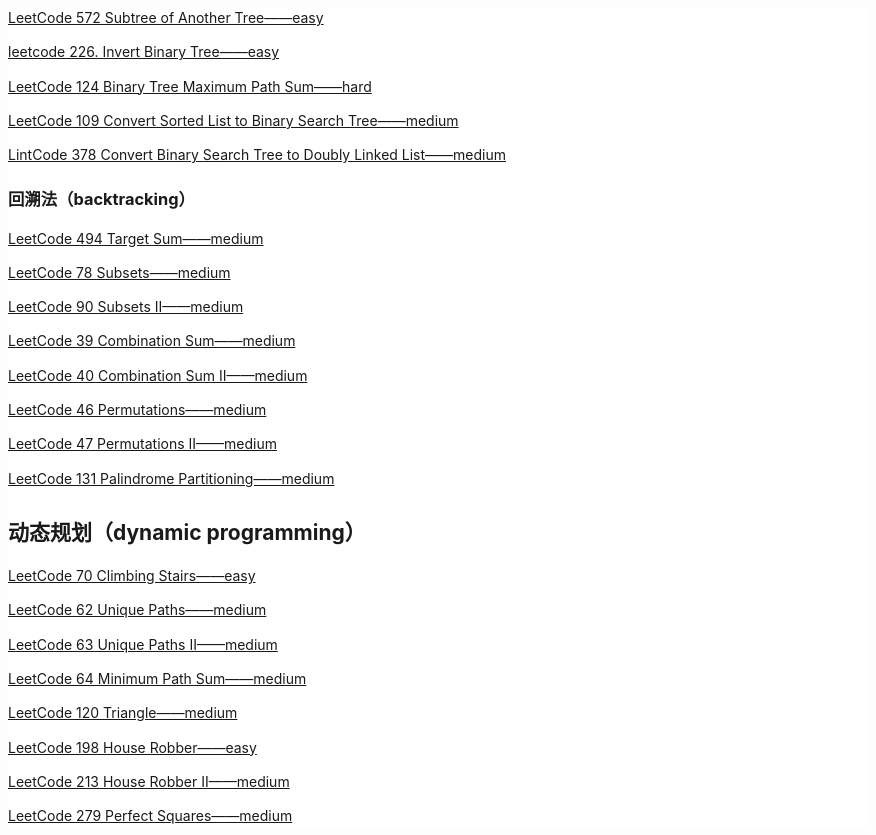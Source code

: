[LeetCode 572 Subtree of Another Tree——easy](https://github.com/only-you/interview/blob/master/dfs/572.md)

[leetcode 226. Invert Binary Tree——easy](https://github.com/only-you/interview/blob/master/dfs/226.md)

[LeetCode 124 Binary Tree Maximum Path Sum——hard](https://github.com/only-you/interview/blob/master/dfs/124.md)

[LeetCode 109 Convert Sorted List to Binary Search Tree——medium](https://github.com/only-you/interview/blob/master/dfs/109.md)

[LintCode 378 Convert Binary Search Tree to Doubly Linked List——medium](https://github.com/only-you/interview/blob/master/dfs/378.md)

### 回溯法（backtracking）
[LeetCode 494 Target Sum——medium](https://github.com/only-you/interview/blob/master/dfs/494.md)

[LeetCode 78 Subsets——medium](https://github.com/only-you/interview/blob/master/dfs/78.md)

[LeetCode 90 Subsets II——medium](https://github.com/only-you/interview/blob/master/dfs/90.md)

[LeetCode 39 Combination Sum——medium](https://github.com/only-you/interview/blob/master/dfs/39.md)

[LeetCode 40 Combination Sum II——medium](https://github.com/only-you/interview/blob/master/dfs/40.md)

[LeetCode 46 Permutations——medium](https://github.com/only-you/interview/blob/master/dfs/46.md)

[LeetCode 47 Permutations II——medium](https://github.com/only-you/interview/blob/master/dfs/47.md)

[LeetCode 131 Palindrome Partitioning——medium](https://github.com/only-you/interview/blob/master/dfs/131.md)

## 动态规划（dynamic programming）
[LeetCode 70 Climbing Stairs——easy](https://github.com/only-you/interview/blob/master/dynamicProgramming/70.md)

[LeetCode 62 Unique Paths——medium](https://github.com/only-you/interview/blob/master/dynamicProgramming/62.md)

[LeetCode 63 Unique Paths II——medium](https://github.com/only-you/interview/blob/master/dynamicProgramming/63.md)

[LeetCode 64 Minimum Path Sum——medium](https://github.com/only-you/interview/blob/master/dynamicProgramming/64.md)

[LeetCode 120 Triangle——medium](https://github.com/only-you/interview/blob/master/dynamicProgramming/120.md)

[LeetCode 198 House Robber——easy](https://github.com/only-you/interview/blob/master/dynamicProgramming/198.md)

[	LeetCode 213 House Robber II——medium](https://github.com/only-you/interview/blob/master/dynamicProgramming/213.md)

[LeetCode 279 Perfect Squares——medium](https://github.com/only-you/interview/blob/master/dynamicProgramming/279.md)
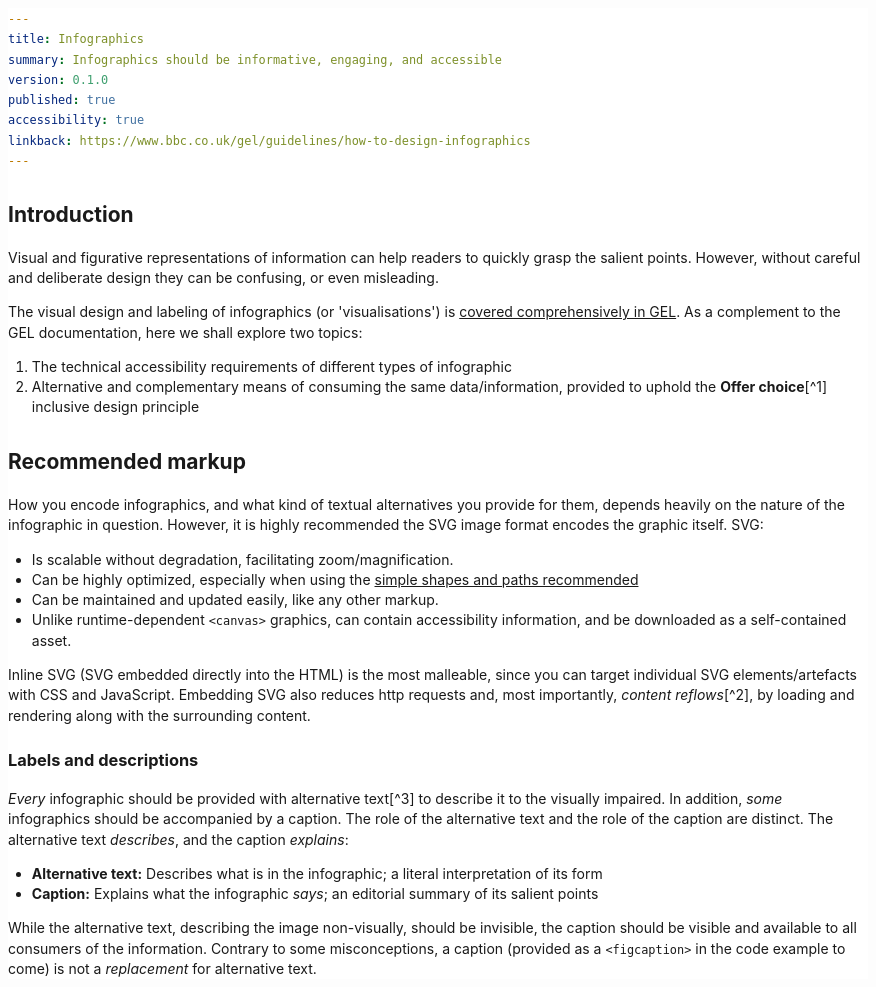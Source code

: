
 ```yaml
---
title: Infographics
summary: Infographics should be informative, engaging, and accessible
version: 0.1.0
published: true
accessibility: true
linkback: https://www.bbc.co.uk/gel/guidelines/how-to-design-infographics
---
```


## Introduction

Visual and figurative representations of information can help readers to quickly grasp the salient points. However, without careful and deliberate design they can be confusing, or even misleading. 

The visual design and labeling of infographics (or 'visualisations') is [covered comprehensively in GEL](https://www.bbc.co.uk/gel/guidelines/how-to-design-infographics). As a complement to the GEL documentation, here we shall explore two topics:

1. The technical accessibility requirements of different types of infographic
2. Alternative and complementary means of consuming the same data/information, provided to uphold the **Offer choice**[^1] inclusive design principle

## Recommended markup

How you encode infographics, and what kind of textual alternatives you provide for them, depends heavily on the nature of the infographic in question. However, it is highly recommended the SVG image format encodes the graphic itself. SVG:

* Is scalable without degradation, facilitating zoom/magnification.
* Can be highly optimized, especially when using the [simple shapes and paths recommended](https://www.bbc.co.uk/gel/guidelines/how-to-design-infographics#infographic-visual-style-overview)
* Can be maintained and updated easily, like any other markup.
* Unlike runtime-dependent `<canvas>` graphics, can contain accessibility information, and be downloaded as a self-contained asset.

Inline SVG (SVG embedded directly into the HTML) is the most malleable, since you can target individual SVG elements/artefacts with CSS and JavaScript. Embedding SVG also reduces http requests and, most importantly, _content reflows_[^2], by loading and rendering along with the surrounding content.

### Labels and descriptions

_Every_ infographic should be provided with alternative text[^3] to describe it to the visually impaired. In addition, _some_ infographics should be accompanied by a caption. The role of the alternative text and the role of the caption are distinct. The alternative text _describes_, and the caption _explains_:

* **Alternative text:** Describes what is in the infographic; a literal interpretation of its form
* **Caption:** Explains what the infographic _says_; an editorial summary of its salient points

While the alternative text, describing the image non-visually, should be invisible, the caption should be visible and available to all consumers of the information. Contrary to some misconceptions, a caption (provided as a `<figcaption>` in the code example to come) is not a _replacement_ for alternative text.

++++

INSTRUCTIONS TO FOLLOW:
Find and copy each line of the data where "points" is present.

SOLVED PROBLEM:
Visual and figurative representations of information can help readers to quickly grasp the salient points. However, without careful and deliberate design they can be confusing, or even misleading. 
* **Caption:** Explains what the infographic _says_; an editorial summary of its salient points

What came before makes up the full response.